If you know Lebesgue integration then it is easy consequence of Dominated Convergence Theorem.

If you do not know Lebesgue Theory then you can prove DCT directly without "measure things". Of course it is much more than you ask but also much more general and with quite simple proof.

Theorem. Let $(f_n)$ be a sequence of Riemann integrable functions on $[0,1]$ such that $|f_n(x)| < M$ for $x \in [0,1]$ and $f_n(x) \to f(x)$ on $[0,1]$. Then $ \lim_{n \to \infty} \int_0^1 f_n(x) dx = \int_0^1 \lim_{n \to \infty} f_n(x) dx. $

Proof.
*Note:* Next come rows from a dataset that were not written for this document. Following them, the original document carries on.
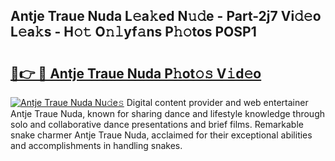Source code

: ## Antje Traue Nuda L𝚎a𝚔ed N𝚞𝚍e - Part-2j7 Vi𝚍𝚎o L𝚎a𝚔s - H𝚘𝚝 O𝚗𝚕yf𝚊ns P𝚑𝚘tos POSP1

# <h2><a href="http://kfanr3.oniu.top/?m=Antje+Traue+Nuda">🔗👉 🔴 Antje Traue Nuda P𝚑ot𝚘𝚜 V𝚒d𝚎o</a></h2>

[![Antje Traue Nuda Nu𝚍e𝚜](https://i.imgur.com/0qMVB7G.gif)](http://kfanr3.oniu.top/?m=Antje+Traue+Nuda)
Digital content provider and web entertainer Antje Traue Nuda, known for sharing dance and lifestyle knowledge through solo and collaborative dance presentations and brief films. Remarkable snake charmer Antje Traue Nuda, acclaimed for their exceptional abilities and accomplishments in handling snakes.  
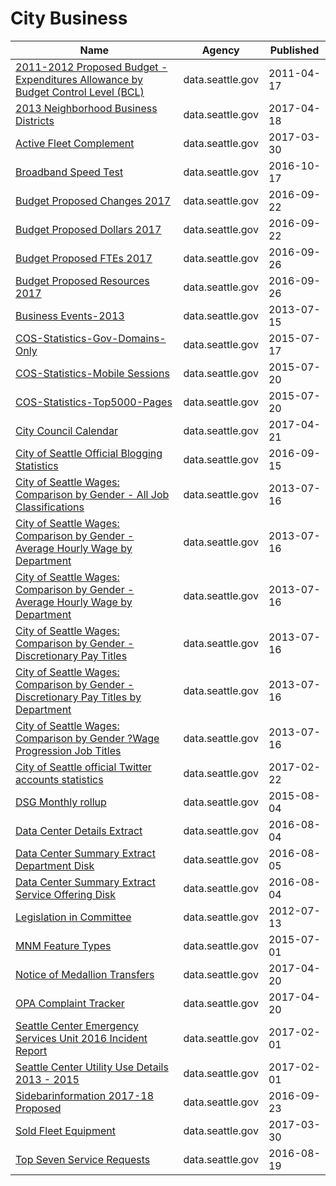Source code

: # City Business

Name | Agency | Published
---- | ---- | ---------
[2011-2012 Proposed Budget - Expenditures Allowance by Budget Control Level (BCL)](../socrata/55z8-f4gi.md) | data.seattle.gov | 2011-04-17
[2013 Neighborhood Business Districts](../socrata/265m-q8pf.md) | data.seattle.gov | 2017-04-18
[Active Fleet Complement](../socrata/enxu-fgzb.md) | data.seattle.gov | 2017-03-30
[Broadband Speed Test](../socrata/7rui-4ksb.md) | data.seattle.gov | 2016-10-17
[Budget Proposed Changes 2017](../socrata/49c5-872a.md) | data.seattle.gov | 2016-09-22
[Budget Proposed Dollars 2017](../socrata/qys7-zpj5.md) | data.seattle.gov | 2016-09-22
[Budget Proposed FTEs 2017](../socrata/ht8j-znfb.md) | data.seattle.gov | 2016-09-26
[Budget Proposed Resources 2017](../socrata/yakm-xjzg.md) | data.seattle.gov | 2016-09-26
[Business Events-2013](../socrata/8ia9-etqi.md) | data.seattle.gov | 2013-07-15
[COS-Statistics-Gov-Domains-Only](../socrata/5nzb-2wmf.md) | data.seattle.gov | 2015-07-17
[COS-Statistics-Mobile Sessions](../socrata/2u47-byfn.md) | data.seattle.gov | 2015-07-20
[COS-Statistics-Top5000-Pages](../socrata/yuhv-gvtm.md) | data.seattle.gov | 2015-07-20
[City Council Calendar](../socrata/ivxr-h48f.md) | data.seattle.gov | 2017-04-21
[City of Seattle Official Blogging Statistics](../socrata/njt7-eq96.md) | data.seattle.gov | 2016-09-15
[City of Seattle Wages: Comparison by Gender - All Job Classifications](../socrata/cf52-s8er.md) | data.seattle.gov | 2013-07-16
[City of Seattle Wages: Comparison by Gender - Average Hourly Wage by Department](../socrata/5jqs-k4qf.md) | data.seattle.gov | 2013-07-16
[City of Seattle Wages: Comparison by Gender - Average Hourly Wage by Department](../socrata/5jqs-k4qf.md) | data.seattle.gov | 2013-07-16
[City of Seattle Wages: Comparison by Gender - Discretionary Pay Titles](../socrata/tptv-57gf.md) | data.seattle.gov | 2013-07-16
[City of Seattle Wages: Comparison by Gender - Discretionary Pay Titles by Department](../socrata/k3hs-aykd.md) | data.seattle.gov | 2013-07-16
[City of Seattle Wages: Comparison by Gender ?Wage Progression Job Titles](../socrata/k9m8-nhz3.md) | data.seattle.gov | 2013-07-16
[City of Seattle official Twitter accounts statistics](../socrata/m7pa-jz6b.md) | data.seattle.gov | 2017-02-22
[DSG Monthly rollup](../socrata/s5r9-s7xv.md) | data.seattle.gov | 2015-08-04
[Data Center Details Extract](../socrata/i9zm-ri3m.md) | data.seattle.gov | 2016-08-04
[Data Center Summary Extract Department Disk](../socrata/rue2-9kz6.md) | data.seattle.gov | 2016-08-05
[Data Center Summary Extract Service Offering Disk](../socrata/3wdb-kmn9.md) | data.seattle.gov | 2016-08-04
[Legislation in Committee](../socrata/pbfu-t32n.md) | data.seattle.gov | 2012-07-13
[MNM Feature Types](../socrata/vhxv-xnfk.md) | data.seattle.gov | 2015-07-01
[Notice of Medallion Transfers](../socrata/rk6r-ehyv.md) | data.seattle.gov | 2017-04-20
[OPA Complaint Tracker](../socrata/pafy-bfmu.md) | data.seattle.gov | 2017-04-20
[Seattle Center Emergency Services Unit 2016 Incident Report](../socrata/wgrr-kk3q.md) | data.seattle.gov | 2017-02-01
[Seattle Center Utility Use Details 2013 - 2015](../socrata/2aqe-rae6.md) | data.seattle.gov | 2017-02-01
[Sidebarinformation 2017-18 Proposed](../socrata/wend-zjdf.md) | data.seattle.gov | 2016-09-23
[Sold Fleet Equipment](../socrata/y6ef-jf2w.md) | data.seattle.gov | 2017-03-30
[Top Seven Service Requests](../socrata/vqnu-tyk4.md) | data.seattle.gov | 2016-08-19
By linearity of integral we can assume that $f \equiv 0$ and $f_n(x) > 0$. Then we need to show that $\int_0^1 f_n(x) dx \to 0$ as $n \to \infty$. Assume that it is not true.

Let $F_n := f_n/M$. Then $|F_n(x)| < 1$, $F_n(x) \to 0$ for $n \to \infty$ and by the assumption $I := \inf_n \int_0^1 F_n(x) dx > 0$ (here we choose suitable subsequence of $(F_n)$).

Let $s_n$ be a lower Riemann sum of $F_n$ such that $s_n \geq \frac{3}{4}I$. Than if $u_n$ is the sum of lengths of intervals of the partition of $[0,1]$ such that $F_n(x) > \frac{1}{2} I$ (on that intervals) then by $F_n(x) < 1$ and the definition of a lower sum we obtain $\frac{3}{4} I \leq s_n \leq u_n + \frac{1}{2} I (1 - u_n) = \frac{1}{2} I + u_n (1-\frac{1}{2} I). $ Hence $u_n \geq \frac{1}{4 I (1-I/2)} > 0$.

Let $U_n$ be the set of interiors of intervals defined by $u_n$. Define $V_n = \bigcup_{k=n}^\infty U_n$. Then each $V_n$ is open and the sequence $(V_n)$ is decreasing with $\inf_n |V_n| > 0$. Hence $\bigcap_n V_n \neq \emptyset$ and there exists $x_0$ such that $x_0 \in \bigcap_n V_n$. Then $F_n(x_0) > \frac{1}{2} I$ thus $F_n(x_0) \not\to 0$ and we obtain a contradiction.